0

I have an encoding problem which is driving me crazy. My web support both language english and spanish. Some of my tables (generated by hibernate) have as collation utf8_general_ci, some others, and I don't know why, have latin1_swedish_ci. But which is shaking me is that when people use my Contacts form and put inside for example a word with a "ñ" my Spring Controller takes it and send me an email which is Ok (I mean it is having the ñ) before save the data on MySQL. But when I check which is saved in MySQL (and my Contacts table have a utf8_general_ci collation) inside appears some horrible symbols replacing the "ñ" character, like Ãlvaro Núñez Cabeza de Váca. Resuming, jsp pages have UTF-8 declared, table is utf8_general_ci, hbn have utf-8 declared too:

# hibernate props
hibernate.dialect=org.hibernate.dialect.MySQLDialect
hibernate.show.sql=true
hibernate.hbm2ddl.auto=update
hibernate.format_sql=true
# hibernate props added to fix 4bytes encoded characters
hibernate.connection.CharSet=utf8mb4
hibernate.connection.characterEncoding=utf8
hibernate.connection.useUnicode=true

But all together is not working as expected.

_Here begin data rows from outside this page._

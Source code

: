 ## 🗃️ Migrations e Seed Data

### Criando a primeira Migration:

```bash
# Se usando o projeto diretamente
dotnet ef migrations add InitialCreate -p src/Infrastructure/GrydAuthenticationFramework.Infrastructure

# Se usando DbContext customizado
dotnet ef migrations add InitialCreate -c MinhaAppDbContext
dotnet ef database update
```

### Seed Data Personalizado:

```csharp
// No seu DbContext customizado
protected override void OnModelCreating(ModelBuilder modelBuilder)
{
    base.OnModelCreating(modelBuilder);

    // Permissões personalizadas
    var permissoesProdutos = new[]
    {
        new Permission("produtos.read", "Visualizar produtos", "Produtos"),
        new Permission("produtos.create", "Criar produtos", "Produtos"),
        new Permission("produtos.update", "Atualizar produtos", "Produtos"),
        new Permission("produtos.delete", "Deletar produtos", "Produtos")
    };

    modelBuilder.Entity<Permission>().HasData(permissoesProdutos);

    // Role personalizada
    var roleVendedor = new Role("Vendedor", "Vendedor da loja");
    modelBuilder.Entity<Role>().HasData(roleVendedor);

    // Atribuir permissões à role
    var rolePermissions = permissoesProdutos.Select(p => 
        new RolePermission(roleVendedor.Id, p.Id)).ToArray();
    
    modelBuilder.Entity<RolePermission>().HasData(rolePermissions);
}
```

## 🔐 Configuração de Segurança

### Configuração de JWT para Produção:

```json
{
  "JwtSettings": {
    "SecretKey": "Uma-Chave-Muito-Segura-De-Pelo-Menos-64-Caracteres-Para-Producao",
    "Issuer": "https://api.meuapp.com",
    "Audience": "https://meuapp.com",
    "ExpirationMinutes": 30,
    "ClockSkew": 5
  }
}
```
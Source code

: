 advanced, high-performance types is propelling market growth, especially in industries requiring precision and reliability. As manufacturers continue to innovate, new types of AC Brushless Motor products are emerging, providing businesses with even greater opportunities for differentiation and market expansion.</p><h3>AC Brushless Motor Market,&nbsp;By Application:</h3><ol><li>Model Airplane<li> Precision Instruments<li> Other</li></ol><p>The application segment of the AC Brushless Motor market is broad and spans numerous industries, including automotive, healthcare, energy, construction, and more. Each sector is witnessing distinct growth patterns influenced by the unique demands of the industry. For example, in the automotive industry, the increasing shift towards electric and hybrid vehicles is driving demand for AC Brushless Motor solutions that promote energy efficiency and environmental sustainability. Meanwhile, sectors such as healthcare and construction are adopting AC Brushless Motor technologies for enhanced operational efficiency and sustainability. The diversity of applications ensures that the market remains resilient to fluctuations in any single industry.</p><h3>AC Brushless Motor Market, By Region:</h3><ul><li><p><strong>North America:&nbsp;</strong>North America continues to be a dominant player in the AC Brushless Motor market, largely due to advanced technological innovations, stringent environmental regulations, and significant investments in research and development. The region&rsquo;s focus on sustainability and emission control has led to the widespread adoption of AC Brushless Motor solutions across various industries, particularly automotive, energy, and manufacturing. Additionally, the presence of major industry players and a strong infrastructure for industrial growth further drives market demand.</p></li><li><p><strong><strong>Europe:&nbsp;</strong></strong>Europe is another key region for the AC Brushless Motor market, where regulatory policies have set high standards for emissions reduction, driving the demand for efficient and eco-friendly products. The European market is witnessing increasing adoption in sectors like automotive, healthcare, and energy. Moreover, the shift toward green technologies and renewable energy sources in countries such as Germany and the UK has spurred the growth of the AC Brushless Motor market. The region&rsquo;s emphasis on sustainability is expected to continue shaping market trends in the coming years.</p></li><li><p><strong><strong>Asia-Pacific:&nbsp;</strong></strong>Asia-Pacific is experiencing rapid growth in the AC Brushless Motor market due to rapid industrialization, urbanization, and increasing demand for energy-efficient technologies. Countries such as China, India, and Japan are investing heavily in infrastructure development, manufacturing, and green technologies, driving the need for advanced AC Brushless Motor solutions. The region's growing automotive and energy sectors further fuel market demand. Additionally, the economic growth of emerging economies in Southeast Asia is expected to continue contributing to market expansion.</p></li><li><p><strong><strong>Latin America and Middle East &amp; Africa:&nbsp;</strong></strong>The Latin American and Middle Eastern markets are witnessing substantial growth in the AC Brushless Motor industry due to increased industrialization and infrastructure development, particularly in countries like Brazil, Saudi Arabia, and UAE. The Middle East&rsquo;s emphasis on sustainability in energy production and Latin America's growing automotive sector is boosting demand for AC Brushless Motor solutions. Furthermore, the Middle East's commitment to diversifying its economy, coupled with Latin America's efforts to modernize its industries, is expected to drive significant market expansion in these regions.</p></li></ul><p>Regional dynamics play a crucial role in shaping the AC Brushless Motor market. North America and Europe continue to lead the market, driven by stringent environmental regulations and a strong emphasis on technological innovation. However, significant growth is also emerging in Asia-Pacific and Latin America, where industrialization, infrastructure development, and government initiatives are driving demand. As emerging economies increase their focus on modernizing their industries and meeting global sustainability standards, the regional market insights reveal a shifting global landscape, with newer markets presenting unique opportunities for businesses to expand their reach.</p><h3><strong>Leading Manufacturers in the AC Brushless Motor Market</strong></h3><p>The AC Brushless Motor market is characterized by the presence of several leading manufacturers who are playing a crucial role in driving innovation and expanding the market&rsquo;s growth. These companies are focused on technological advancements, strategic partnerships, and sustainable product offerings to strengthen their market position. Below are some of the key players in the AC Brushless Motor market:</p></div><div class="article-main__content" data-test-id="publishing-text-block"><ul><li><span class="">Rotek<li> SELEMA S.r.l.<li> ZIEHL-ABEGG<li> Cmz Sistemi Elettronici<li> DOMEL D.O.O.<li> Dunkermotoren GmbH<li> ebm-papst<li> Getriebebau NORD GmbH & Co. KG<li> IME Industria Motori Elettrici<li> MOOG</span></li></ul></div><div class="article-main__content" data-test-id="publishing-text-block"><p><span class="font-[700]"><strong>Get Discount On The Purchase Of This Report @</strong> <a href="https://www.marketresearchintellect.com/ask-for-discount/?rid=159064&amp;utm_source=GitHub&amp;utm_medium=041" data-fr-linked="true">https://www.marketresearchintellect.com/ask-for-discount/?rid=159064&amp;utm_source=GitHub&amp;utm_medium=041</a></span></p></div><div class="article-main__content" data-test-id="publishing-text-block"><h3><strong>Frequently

Any help will be very welcomed.

SOLUTION: At least for me the only working fix was to add a filter in my web.xml. I am pretty sure there are better ways to solve encoding problems in a more elegant way, but in my case everything was configured to use UTF-8 and parto of my forms works well but others show Álvar Núñez Cabeza de Vaca as Ãlvar Núñez Cabeza de Vaca. The filter is:

<filter>  
    <filter-name>encodingFilter</filter-name>  
    <filter-class>org.springframework.web.filter.CharacterEncodingFilter</filter-class>  
    <init-param>  
       <param-name>encoding</param-name>  
       <param-value>UTF-8</param-value>  
    </init-param>  
    <init-param>  
       <param-name>forceEncoding</param-name>  
       <param-value>true</param-value>  
    </init-param>  
</filter>  
<filter-mapping>  
    <filter-name>encodingFilter</filter-name>  
    <url-pattern>/*</url-pattern>  
</filter-mapping> 

As it is in this post Spring MVC UTF-8 Encoding

lm2a
  • 835
  • 1
  • 10
  • 19

1 Answers1

0

Sounds like there may be multiple problems going on. So, plan on making multiple fixes.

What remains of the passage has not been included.